Enabling sustainability
So, India’s biggest challenge: can ecological sustainability be ensured while generating livelihood security and dignity for more than a billion people? Answers do exist, in thousands of initiatives across the country, as documented in the Vikalp Sangam process. Five thousand Dalit women farmers of the Deccan Development Society have demonstrated how organic, rainfed farming with traditional seed diversity can provide full food security and sovereignty.

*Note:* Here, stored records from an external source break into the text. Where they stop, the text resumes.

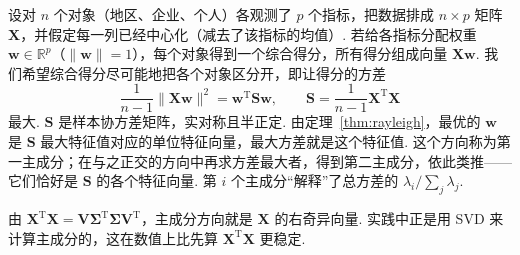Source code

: \documentclass[lang=cn,10.5pt,scheme=chinese,toc=twocol,section,chinesefont=nofont,
twoside,citestyle=gb7714-2015,bibstyle=gb7714-2015]{elegantbook}
\DeclareRobustCommand{\textbf}[1]{{\lnsemiboldlatin\lnsemiboldcjk #1}}
\newcommand{\vv}[1]{\boldsymbol{#1}}
\newcommand{\trans}{\mathrm{T}}             %
\numberwithin{equation}{section}   %
\begin{document}
设对 $n$ 个对象（地区、企业、个人）各观测了 $p$ 个指标，把数据排成 $n\times p$ 矩阵 $\vv X$，并假定每一列已经\textbf{中心化}（减去了该指标的均值）. 若给各指标分配权重 $\vv w\in\mathbb{R}^p$（$\|\vv w\|=1$），每个对象得到一个综合得分，所有得分组成向量 $\vv X\vv w$. 我们希望综合得分\textbf{尽可能地把各个对象区分开}，即让得分的方差
\[\frac1{n-1}\|\vv X\vv w\|^2=\vv w^\trans\vv S\vv w,\qquad \vv S=\frac1{n-1}\vv X^\trans\vv X\]
最大. $\vv S$ 是\textbf{样本协方差矩阵}，实对称且半正定. 由定理~\ref{thm:rayleigh}，最优的 $\vv w$ 是 $\vv S$ 最大特征值对应的单位特征向量，最大方差就是这个特征值. 这个方向称为\textbf{第一主成分}；在与之正交的方向中再求方差最大者，得到第二主成分，依此类推——它们恰好是 $\vv S$ 的各个特征向量. 第 $i$ 个主成分“解释”了总方差的 $\lambda_i/\sum_j\lambda_j$.

由 $\vv X^\trans\vv X=\vv V\vv\Sigma^\trans\vv\Sigma\vv V^\trans$，主成分方向就是 $\vv X$ 的右奇异向量. 实践中正是用 SVD 来计算主成分的，这在数值上比先算 $\vv X^\trans\vv X$ 更稳定.
\end{document}
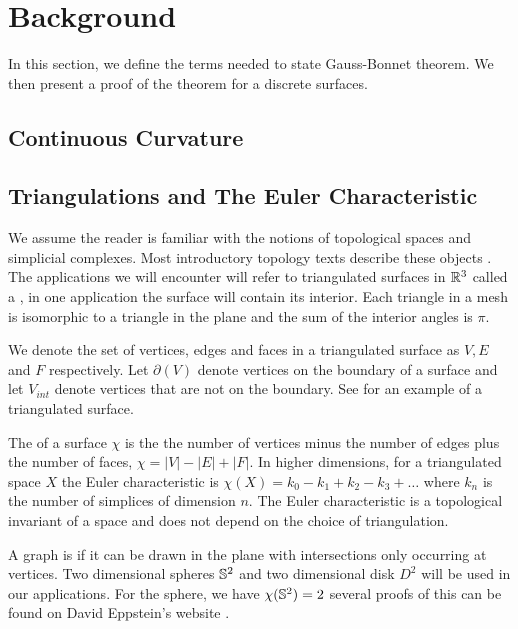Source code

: \section{Background}\label{sec:background}
\label{sec:cast}

In this section, we define the terms needed to state Gauss-Bonnet theorem.
We then present a proof of the theorem for a discrete surfaces.


\subsection{Continuous Curvature}


\subsection{Triangulations and The Euler Characteristic}

We assume the reader is familiar with the notions
of topological spaces and simplicial complexes.
Most introductory topology texts describe these objects \cite{jm08,munkres}.
The applications we will encounter will refer to triangulated surfaces in $\mathbb{R}^3$
called a , in one application the surface will contain its interior.
Each triangle in a mesh is isomorphic to a triangle in the plane and the sum
of the interior angles is $\pi$.


We denote the set of vertices, edges and faces in a triangulated surface as 
$V, E$ and $F$ respectively.
Let $\partial(V)$ denote vertices on the boundary of a surface and let $V_{int}$ 
denote vertices that are not on the boundary.
See  for an example of a triangulated surface.



The  of a surface $\chi$ is the 
the number of vertices minus the number of edges plus  the number of faces, $\chi=|V|-|E|+|F|.$
In higher dimensions, for a triangulated space $X$ the Euler characteristic is 
$\chi(X)=k_0-k_1+k_2-k_3+\ldots$ where $k_n$ is the number of simplices of dimension $n.$
The Euler characteristic is a topological invariant of a space
and does not depend on the choice of triangulation.

A  graph  is  if it can be drawn in the plane with intersections only occurring
at vertices.
Two dimensional spheres $\mathbb{S}^2$ and two dimensional disk $D^2$ 
will be used in our applications.
For the sphere, we have $\chi(\mathbb{S}^2)=2$ 
several proofs of this can be found on David Eppstein's website \cite{eppstein-proofs}.




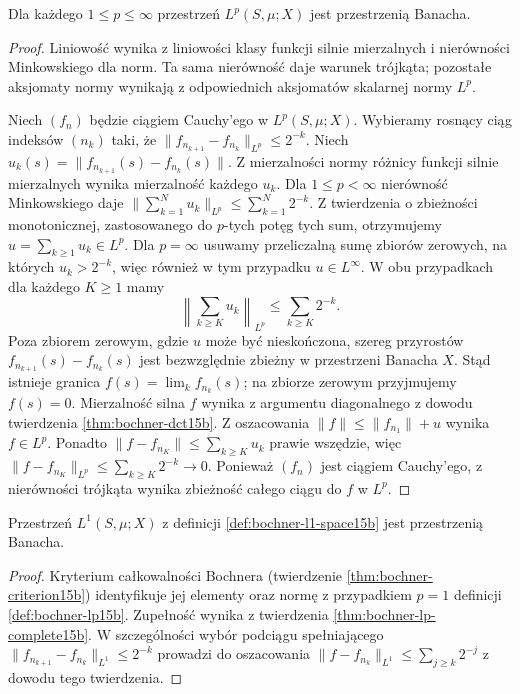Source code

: \begin{twierdzenie}
\label{thm:bochner-lp-complete15b}
Dla każdego $1\le p\le\infty$ przestrzeń
$L^p(S,\mu;X)$ jest przestrzenią Banacha.
\end{twierdzenie}
\begin{proof}
Liniowość wynika z liniowości klasy funkcji silnie
mierzalnych i nierówności Minkowskiego dla norm.
Ta sama nierówność daje warunek trójkąta;
pozostałe aksjomaty normy wynikają z odpowiednich
aksjomatów skalarnej normy $L^p$.

Niech $(f_n)$ będzie ciągiem Cauchy'ego w $L^p(S,\mu;X)$.
Wybieramy rosnący ciąg indeksów $(n_k)$ taki, że
$\|f_{n_{k+1}}-f_{n_k}\|_{L^p}\le2^{-k}$.
Niech $u_k(s)=\|f_{n_{k+1}}(s)-f_{n_k}(s)\|$.
Z mierzalności normy różnicy funkcji silnie mierzalnych
wynika mierzalność każdego $u_k$.
Dla $1\le p<\infty$ nierówność Minkowskiego daje
$\|\sum_{k=1}^N u_k\|_{L^p}\le\sum_{k=1}^N2^{-k}$.
Z twierdzenia o zbieżności monotonicznej, zastosowanego
do $p$-tych potęg tych sum, otrzymujemy
$u=\sum_{k\ge1}u_k\in L^p$.
Dla $p=\infty$ usuwamy przeliczalną sumę zbiorów
zerowych, na których $u_k>2^{-k}$, więc również
w tym przypadku $u\in L^\infty$.
W obu przypadkach dla każdego $K\ge1$ mamy
\[
 \left\|\sum_{k\ge K}u_k\right\|_{L^p}
 \le\sum_{k\ge K}2^{-k}.
\]
Poza zbiorem zerowym, gdzie $u$ może być nieskończona,
szereg przyrostów $f_{n_{k+1}}(s)-f_{n_k}(s)$ jest
bezwzględnie zbieżny w przestrzeni Banacha $X$.
Stąd istnieje granica $f(s)=\lim_k f_{n_k}(s)$;
na zbiorze zerowym przyjmujemy $f(s)=0$.
Mierzalność silna $f$ wynika z argumentu diagonalnego
z dowodu twierdzenia \ref{thm:bochner-dct15b}.
Z oszacowania $\|f\|\le\|f_{n_1}\|+u$ wynika $f\in L^p$.
Ponadto $\|f-f_{n_K}\|\le\sum_{k\ge K}u_k$
prawie wszędzie, więc
$\|f-f_{n_K}\|_{L^p}\le\sum_{k\ge K}2^{-k}\to0$.
Ponieważ $(f_n)$ jest ciągiem Cauchy'ego, z nierówności
trójkąta wynika zbieżność całego ciągu do $f$ w $L^p$.
\end{proof}

\begin{wniosek}
\label{cor:bochner-l1-complete15b}
Przestrzeń $L^1(S,\mu;X)$ z definicji
\ref{def:bochner-l1-space15b} jest przestrzenią Banacha.
\end{wniosek}
\begin{proof}
Kryterium całkowalności Bochnera
(twierdzenie \ref{thm:bochner-criterion15b})
identyfikuje jej elementy oraz normę z przypadkiem
$p=1$ definicji \ref{def:bochner-lp15b}.
Zupełność wynika z twierdzenia
\ref{thm:bochner-lp-complete15b}.
W szczególności wybór podciągu spełniającego
$\|f_{n_{k+1}}-f_{n_k}\|_{L^1}\le 2^{-k}$
prowadzi do oszacowania
$\|f-f_{n_k}\|_{L^1}\le\sum_{j\ge k}2^{-j}$
z dowodu tego twierdzenia.
\end{proof}

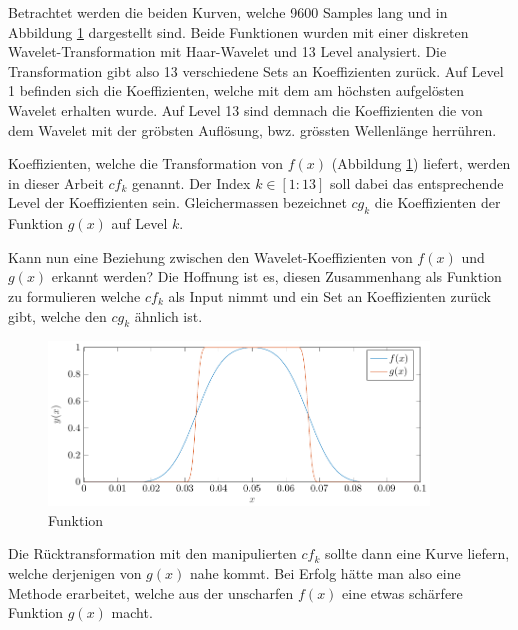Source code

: Betrachtet werden die beiden Kurven, welche 9600 Samples lang und in Abbildung \ref{deconvolve:1d} dargestellt sind.
Beide Funktionen wurden mit einer diskreten Wavelet-Transformation mit Haar-Wavelet und 13 Level analysiert.
Die Transformation gibt also 13 verschiedene Sets an Koeffizienten zurück.
Auf Level 1 befinden sich die Koeffizienten, welche mit dem am höchsten aufgelösten Wavelet erhalten wurde.
Auf Level 13 sind demnach die Koeffizienten die von dem Wavelet mit der gröbsten Auflösung, bwz. grössten \glqq Wellenlänge \grqq{} herrühren.

Koeffizienten, welche die Transformation von $f(x)$ (Abbildung \ref{deconvolve:1d}) liefert, werden in dieser Arbeit $cf_k$ genannt.
Der Index $k\in[1:13]$ soll dabei das entsprechende Level der Koeffizienten sein.
Gleichermassen bezeichnet $cg_k$ die Koeffizienten der Funktion $g(x)$ auf Level $k$.

Kann nun eine Beziehung zwischen den Wavelet-Koeffizienten von $f(x)$ und $g(x)$ erkannt werden?
Die Hoffnung ist es, diesen Zusammenhang als Funktion zu formulieren welche $cf_k$ als Input nimmt und ein Set an Koeffizienten zurück gibt, welche den $cg_k$ ähnlich ist.
\begin{figure}[h]
\centering
\includegraphics[width=0.9\textwidth]{./papers/deconvolve/pictures/1d.pdf}
\caption{Funktion\label{deconvolve:1d}}
\end{figure}

Die Rücktransformation mit den manipulierten $cf_k$ sollte dann eine Kurve liefern, welche derjenigen von $g(x)$ nahe kommt.
Bei Erfolg hätte man also eine Methode erarbeitet, welche aus der \glqq unscharfen\grqq{} $f(x)$ eine etwas \glqq schärfere\grqq{} Funktion $g(x)$ macht. 

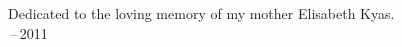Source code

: 
\thispagestyle{empty}

\vspace*{3cm}

\begin{center}
    Dedicated to the loving memory of my mother Elisabeth Kyas. \\ \,--\,2011
\end{center}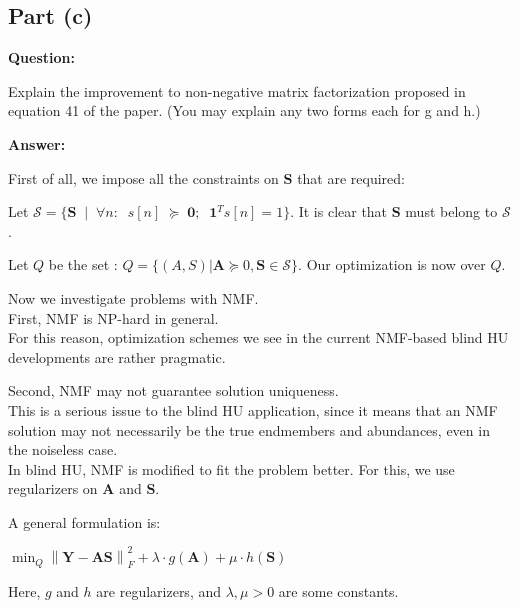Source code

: \documentclass[fleqn, 11pt]{article}
\newcommand{\bs}[1]{\boldsymbol{#1}}
\newcommand\norm[1]{\left\lVert#1\right\rVert}
\begin{document}
\bigskip


\subsection*{Part (c)}

\textbf{Question:}

\smallskip

Explain the improvement to non-negative matrix factorization proposed in equation 41 of the paper.
(You may explain any two forms each for g and h.)

\hrulefill

\medskip

\textbf{Answer:}

\smallskip

First of all, we impose all the constraints on $\bs{S}$ that are required:

Let $\mathcal{S}=\{ \bs{S} \;\; | \;\; \forall n:  \;\; s[n] \; \succeq \; \bs{0} ;  \;\; \bs{1}^Ts[n]=1 \}$. 
It is clear that $\bs{S}$ must belong to $\mathcal{S}$. 

\medskip

Let $Q$ be the set : $Q = \{ (A,S) |  \bs{A} \succeq {0}, \bs{S} \in \mathcal{S}\}$.
Our optimization is now over $Q$. 

\medskip

Now we investigate problems with NMF. \\

First, NMF is NP-hard in general. \\
For this reason, optimization schemes we see in the current NMF-based blind HU developments are rather pragmatic.

Second, NMF may not guarantee solution uniqueness. \\
This is a serious issue to the blind HU application, since it means that an NMF solution may not necessarily be the true endmembers and abundances, even in the noiseless case. \\

In blind HU, NMF is modified to fit the problem better. For this, we use regularizers on $\bs{A}$ and $\bs{S}$.

\medskip

A general formulation is: 
\begin{center}
    $\displaystyle \min_{Q} \norm{\bs{Y-AS}}^2_F
    + \lambda \cdot g(\bs{A}) 
    + \mu \cdot h(\bs{S})$
\end{center}

Here, $g$ and $h$ are regularizers, and $\lambda , \mu > 0$  are some constants. \\
\end{document}
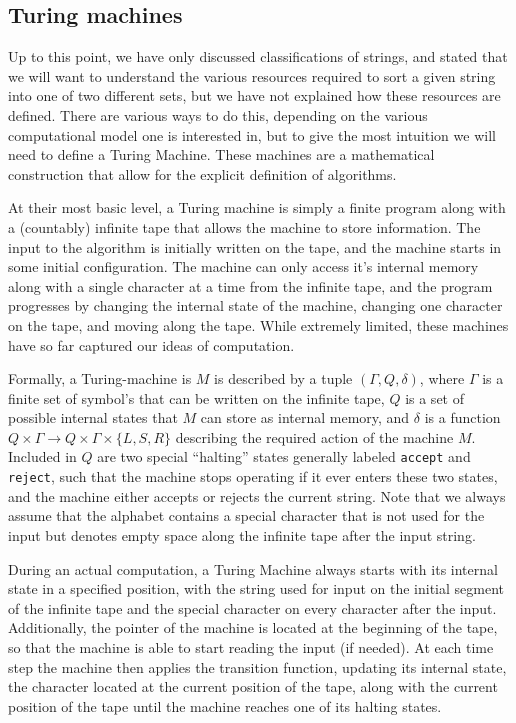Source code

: \documentclass[../thesis-main/thesis-main]{subfiles}
\begin{document}

\subsection{Turing machines}



Up to this point, we have only discussed classifications of strings, and stated that we will want to understand the various resources required to sort a given string into one of two different sets, but we have not explained how these resources are defined.  There are various ways to do this, depending on the various computational model one is interested in, but to give the most intuition we will need to define a Turing Machine.  These machines are a mathematical construction that allow for the explicit definition of algorithms.  

At their most basic level, a Turing machine is simply a finite program along with a (countably) infinite tape that allows the machine to store information.  The input to the algorithm is initially written on the tape, and the machine starts in some initial configuration.  The machine can only access it's internal memory along with a single character at a time from the infinite tape, and the program progresses by changing the internal state of the machine, changing one character on the tape, and moving along the tape.  While extremely limited, these machines have so far captured our ideas of computation.

Formally, a Turing-machine is $M$ is described by a tuple $(\Gamma,Q,\delta)$, where $\Gamma$ is a finite set of symbol's that can be written on the infinite tape, $Q$ is a set of possible internal states that $M$ can store as internal memory, and $\delta$ is a function $Q\times \Gamma \rightarrow Q \times \Gamma\times \{L,S,R\}$ describing the required action of the machine $M$.  Included in $Q$ are two special ``halting'' states generally labeled \texttt{accept} and \texttt{reject}, such that the machine stops operating if it ever enters these two states, and the machine either accepts or rejects the current string.  Note that we always assume that the alphabet contains a special character \textvisiblespace that is not used for the input but denotes empty space along the infinite tape after the input string.

During an actual computation, a Turing Machine always starts with its internal state in a specified position, with the string used for input on the initial segment of the infinite tape and the special character \textvisiblespace on every character after the input.  Additionally, the pointer of the machine is located at the beginning of the tape, so that the machine is able to start reading the input (if needed).  At each time step the machine then applies the transition function, updating its internal state, the character located at the current position of the tape, along with the current position of the tape until the machine reaches one of its halting states.
\end{document}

Several hundred handloom weavers in Kachchh (Gujarat) have shown how dignified, creative livelihoods can be revived based on organic Kala cotton and a mix of traditional and new skills. Indeed, India’s crafts have sustained several hundred million people in the past, and can do so again if the incredible traditional and new skills in textiles, footwear, cleaning agents, vessels, pottery, furniture, architecture and construction, water-related technologies, and a range of household items are given priority. Community-led ecotourism, such as homestays in Uttarakhand and Ladakh and Sikkim, has combined increased earnings with ecologically sensitive visitation. Community conserved areas have shown a democratic approach to wildlife protection very different from the top-down ‘protected area’ model. As advocated by the United Nations Environment Programme, public transportation, organic farming, land and water regeneration, renewable energy, community health, eco-friendly construction, ecotourism, and small-scale manufacturing can significantly enhance job creation. Linking programmes such as the Mahatma Gandhi National Rural Employment Guarantee Act with such activities, as happening in some States, also has huge potential.
Needed, a mobilisation
Such an orientation entails fundamental restructuring of economy and governance. It will mean a shift away from large infrastructure and industrialisation, replacing mega-corporations with producer cooperatives, ensuring community rights over the ‘commons’ (land, water, forest, coasts, knowledge), and direct decision-making powers to gram sabhas and urban area sabhas while tackling gender and caste inequities. It will entail respect for both human rights and the rights of nature. But since this will inevitably (and desirably) cut into the profits and consumerism of India’s ultra-rich, and reduce the centralised power of the state, it will not happen through government action alone. It needs the collective mobilisation of industrial workers, farmers, fishers, craftspersons, pastoralists, urban and rural youth, women in all sectors, the ‘disabled’ and LGBTQ, and those speaking on behalf of wildlife, all of whom are marginalised by dominant elites. Then only will India finish its century of Independence as a nation that has achieved genuine well-being — a real ‘amrit kaal’ and not the seductive but poisoned chimera promised by Finance Minister Nirmala Sitharaman in the Budget 2022-23 address.
The author is with Kalpavriksh, Pune.